### PROBLEM REQUIREMENTS
Here is a block of records. Copy every line in it that includes "sided".

***** EXERCISE INPUT *****

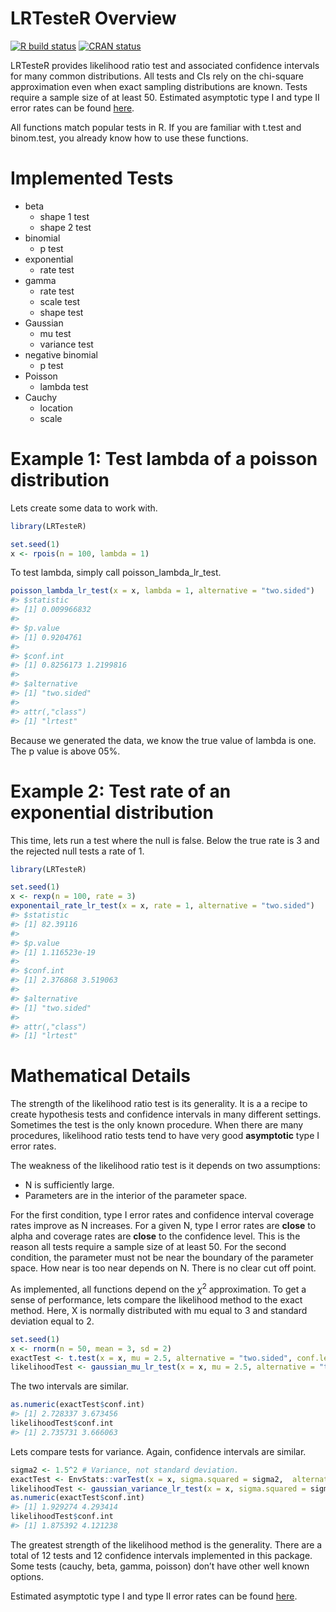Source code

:
<!-- README.md is generated from README.Rmd. Please edit that file -->

# LRTesteR Overview

<!-- badges: start -->

[![R build
status](https://github.com/gmcmacran/LRTesteR/workflows/R-CMD-check/badge.svg)](https://github.com/gmcmacran/LRTesteR/actions)
[![CRAN
status](https://www.r-pkg.org/badges/version/LRTesteR)](https://cran.r-project.org/package=LRTesteR)
<!-- badges: end -->

LRTesteR provides likelihood ratio test and associated confidence
intervals for many common distributions. All tests and CIs rely on the
chi-square approximation even when exact sampling distributions are
known. Tests require a sample size of at least 50. Estimated asymptotic
type I and type II error rates can be found
[here](https://github.com/gmcmacran/TypeOneTypeTwoSim).

All functions match popular tests in R. If you are familiar with t.test
and binom.test, you already know how to use these functions.

# Implemented Tests

-   beta
    -   shape 1 test
    -   shape 2 test
-   binomial
    -   p test
-   exponential
    -   rate test
-   gamma
    -   rate test
    -   scale test
    -   shape test
-   Gaussian
    -   mu test
    -   variance test
-   negative binomial
    -   p test
-   Poisson
    -   lambda test
-   Cauchy
    -   location
    -   scale

# Example 1: Test lambda of a poisson distribution

Lets create some data to work with.

``` r
library(LRTesteR)

set.seed(1)
x <- rpois(n = 100, lambda = 1)
```

To test lambda, simply call poisson_lambda_lr_test.

``` r
poisson_lambda_lr_test(x = x, lambda = 1, alternative = "two.sided")
#> $statistic
#> [1] 0.009966832
#> 
#> $p.value
#> [1] 0.9204761
#> 
#> $conf.int
#> [1] 0.8256173 1.2199816
#> 
#> $alternative
#> [1] "two.sided"
#> 
#> attr(,"class")
#> [1] "lrtest"
```

Because we generated the data, we know the true value of lambda is one.
The p value is above 05%.

# Example 2: Test rate of an exponential distribution

This time, lets run a test where the null is false. Below the true rate
is 3 and the rejected null tests a rate of 1.

``` r
library(LRTesteR)

set.seed(1)
x <- rexp(n = 100, rate = 3)
exponentail_rate_lr_test(x = x, rate = 1, alternative = "two.sided")
#> $statistic
#> [1] 82.39116
#> 
#> $p.value
#> [1] 1.116523e-19
#> 
#> $conf.int
#> [1] 2.376868 3.519063
#> 
#> $alternative
#> [1] "two.sided"
#> 
#> attr(,"class")
#> [1] "lrtest"
```

# Mathematical Details

The strength of the likelihood ratio test is its generality. It is a a
recipe to create hypothesis tests and confidence intervals in many
different settings. Sometimes the test is the only known procedure. When
there are many procedures, likelihood ratio tests tend to have very good
**asymptotic** type I error rates.

The weakness of the likelihood ratio test is it depends on two
assumptions:

-   N is sufficiently large.
-   Parameters are in the interior of the parameter space.

For the first condition, type I error rates and confidence interval
coverage rates improve as N increases. For a given N, type I error rates
are **close** to alpha and coverage rates are **close** to the
confidence level. This is the reason all tests require a sample size of
at least 50. For the second condition, the parameter must not be near
the boundary of the parameter space. How near is too near depends on N.
There is no clear cut off point.

As implemented, all functions depend on the
*χ*<sup>2</sup>
approximation. To get a sense of performance, lets compare the
likelihood method to the exact method. Here, X is normally distributed
with mu equal to 3 and standard deviation equal to 2.

``` r
set.seed(1)
x <- rnorm(n = 50, mean = 3, sd = 2)
exactTest <- t.test(x = x, mu = 2.5, alternative = "two.sided", conf.level = .95)
likelihoodTest <- gaussian_mu_lr_test(x = x, mu = 2.5, alternative = "two.sided", conf.level = .95)
```

The two intervals are similar.

``` r
as.numeric(exactTest$conf.int)
#> [1] 2.728337 3.673456
likelihoodTest$conf.int
#> [1] 2.735731 3.666063
```

Lets compare tests for variance. Again, confidence intervals are
similar.

``` r
sigma2 <- 1.5^2 # Variance, not standard deviation.
exactTest <- EnvStats::varTest(x = x, sigma.squared = sigma2,  alternative = "two.sided", conf.level = .95)
likelihoodTest <- gaussian_variance_lr_test(x = x, sigma.squared = sigma2, alternative = "two.sided", conf.level = .95)
as.numeric(exactTest$conf.int)
#> [1] 1.929274 4.293414
likelihoodTest$conf.int
#> [1] 1.875392 4.121238
```

The greatest strength of the likelihood method is the generality. There
are a total of 12 tests and 12 confidence intervals implemented in this
package. Some tests (cauchy, beta, gamma, poisson) don’t have other well
known options.

Estimated asymptotic type I and type II error rates can be found
[here](https://github.com/gmcmacran/TypeOneTypeTwoSim).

*****

### EXERCISE OUTPUT
poisson_lambda_lr_test(x = x, lambda = 1, alternative = "two.sided")
#> [1] "two.sided"
exponentail_rate_lr_test(x = x, rate = 1, alternative = "two.sided")
#> [1] "two.sided"
exactTest <- t.test(x = x, mu = 2.5, alternative = "two.sided", conf.level = .95)
likelihoodTest <- gaussian_mu_lr_test(x = x, mu = 2.5, alternative = "two.sided", conf.level = .95)
exactTest <- EnvStats::varTest(x = x, sigma.squared = sigma2,  alternative = "two.sided", conf.level = .95)
likelihoodTest <- gaussian_variance_lr_test(x = x, sigma.squared = sigma2, alternative = "two.sided", conf.level = .95)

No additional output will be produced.